Con questo articolo, e con quelli che seguiranno, in JSB Solutions intendiamo mantenere acceso quel faro sulle malattie rare ed ultra-rare che la Giornata Mondiale del 28 febbraio scorso ha illuminato.
Il nostro impegno va oltre queste riflessioni condivise: siamo infatti orgogliosi di far parte del gruppo selezionato di aziende che supportano lo studio clinico sulla paraplegia spastica ereditaria, SPG50 – una malattia genetica degenerativa che colpisce solo tre persone in Italia e circa 60 nel mondo.
Lo studio, di prossimo avvio, rappresenta per noi un'opportunità che consideriamo un privilegio e una responsabilità, attraverso cui metteremo in pratica il paradigma centrato sul valore umano di cui abbiamo parlato.
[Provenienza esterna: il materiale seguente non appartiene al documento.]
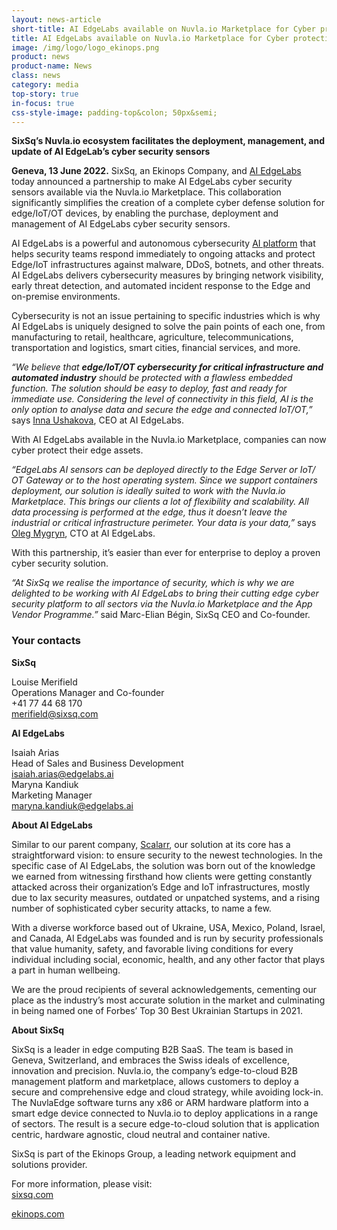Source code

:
 ```yaml
---
layout: news-article
short-title: AI EdgeLabs available on Nuvla.io Marketplace for Cyber protection at the edge
title: AI EdgeLabs available on Nuvla.io Marketplace for Cyber protection at the edge
image: /img/logo/logo_ekinops.png
product: news
product-name: News
class: news
category: media
top-story: true
in-focus: true
css-style-image: padding-top&colon; 50px&semi;
---
```


**SixSq’s Nuvla.io ecosystem facilitates the deployment, management, and update of AI EdgeLab’s cyber security sensors**

**Geneva, 13 June 2022.** SixSq, an Ekinops Company, and [AI EdgeLabs](https://edgelabs.ai/) today announced a partnership to make AI EdgeLabs cyber security sensors available via the Nuvla.io Marketplace. This collaboration significantly simplifies the creation of a complete cyber defense solution for edge/IoT/OT devices, by enabling the purchase, deployment and management of AI EdgeLabs cyber security sensors.

AI EdgeLabs is a powerful and autonomous cybersecurity [AI platform](https://edgelabs.ai/platform/) that helps security teams respond immediately to ongoing attacks and protect Edge/IoT infrastructures against malware, DDoS, botnets, and other threats. AI EdgeLabs delivers cybersecurity measures by bringing network visibility, early threat detection, and automated incident response to the Edge and on-premise environments.

Cybersecurity is not an issue pertaining to specific industries which is why AI EdgeLabs is uniquely designed to solve the pain points of each one, from manufacturing to retail, healthcare, agriculture, telecommunications, transportation and logistics, smart cities, financial services, and more. 

_“We believe that **edge/IoT/OT cybersecurity for critical infrastructure and automated industry** should be protected with a flawless embedded function. The solution should be easy to deploy, fast and ready for immediate use. Considering the level of connectivity in this field, AI is the only option to analyse data and secure the edge and connected IoT/OT,”_  says [Inna Ushakova](https://www.linkedin.com/in/innaushakova/), CEO at AI EdgeLabs.

With AI EdgeLabs available in the Nuvla.io Marketplace, companies can now cyber protect their edge assets.

_“EdgeLabs AI sensors can be deployed directly to the Edge Server or IoT/ OT Gateway or to the host operating system. Since we support containers deployment, our solution is ideally suited to work with the Nuvla.io Marketplace. This brings our clients a lot of flexibility and scalability. All data processing is performed at the edge, thus it doesn’t leave the industrial or critical infrastructure perimeter. Your data is your data,”_ says [Oleg Mygryn](https://www.linkedin.com/in/miggi/), CTO at AI EdgeLabs.  

With this partnership, it’s easier than ever for enterprise to deploy a proven cyber security solution. 

_“At SixSq we realise the importance of security, which is why we are delighted to be working with AI EdgeLabs to bring their cutting edge cyber security platform to all sectors via the Nuvla.io Marketplace and the App Vendor Programme.”_ said Marc-Elian Bégin, SixSq CEO and Co-founder.


### Your contacts

**SixSq**

Louise Merifield
<br/>
Operations Manager and Co-founder
<br/>
+41 77 44 68 170
<br/>
<merifield@sixsq.com>

**AI EdgeLabs**

Isaiah Arias
<br/>
Head of Sales and Business Development
<br/>
<isaiah.arias@edgelabs.ai>
<br/>
Maryna Kandiuk
<br/>
Marketing Manager
<br/>
<maryna.kandiuk@edgelabs.ai>


**About AI EdgeLabs**

Similar to our parent company, [Scalarr](https://scalarr.io/), our solution at its core has a straightforward vision: to ensure security to the newest technologies. In the specific case of AI EdgeLabs, the solution was born out of the knowledge we earned from witnessing firsthand how clients were getting constantly attacked across their organization’s Edge and IoT infrastructures, mostly due to lax security measures, outdated or unpatched systems, and a rising number of sophisticated cyber security attacks, to name a few.

With a diverse workforce based out of Ukraine, USA, Mexico, Poland, Israel, and Canada, AI EdgeLabs was founded and is run by security professionals that value humanity, safety, and favorable living conditions for every individual including social, economic, health, and any other factor that plays a part in human wellbeing.

We are the proud recipients of several acknowledgements, cementing our place as the industry’s most accurate solution in the market and culminating in being named one of Forbes’ Top 30 Best Ukrainian Startups in 2021.



**About SixSq**

SixSq is a leader in edge computing B2B SaaS. The team is based in Geneva, Switzerland, and embraces the Swiss ideals of excellence, innovation and precision. Nuvla.io, the company’s edge-to-cloud B2B management platform and marketplace, allows customers to deploy a secure and comprehensive edge and cloud strategy, while avoiding lock-in. The NuvlaEdge software turns any x86 or ARM hardware platform into a smart edge device connected to Nuvla.io to deploy applications in a range of sectors. The result is a secure edge-to-cloud solution that is application centric, hardware agnostic, cloud neutral and container native.

SixSq is part of the Ekinops Group, a leading network equipment and solutions provider.

For more information, please visit: 
<br/>
[sixsq.com](https://sixsq.com/)

[ekinops.com](https://www.ekinops.com/)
Nelle prossime settimane, avremo il piacere di portare testimonianze dirette da due figure emblematiche nell'ambito delle malattie ultra-rare in generale e della SPG50 in particolare: Samuela Bellini, Vice Presidente dell'associazione "Un Raggio di Sole per Marty" e professionista con un'esperienza quasi ventennale nel settore della consulenza farmaceutica, che ha scelto di mettere le proprie competenze al servizio di una causa così significativa; e Jessica Pizzamiglio, fondatrice dell'associazione e madre di Martina, una giovane ragazza alla quale, dopo anni di ricerche, è stata diagnosticata la SPG50.
Queste interviste ci permetteranno di esplorare direttamente l'impatto umano di queste condizioni e il valore inestimabile delle iniziative che mettono al centro la persona, non il numero. Perché è proprio nella connessione tra competenze professionali, esperienza personale e impegno sociale che possiamo trovare la chiave per il cambiamento di paradigma reale e duraturo.
[1] Dati dalla ricerca "Rare Disease Impact Report" di Shire, ora parte di Takeda Pharmaceutical.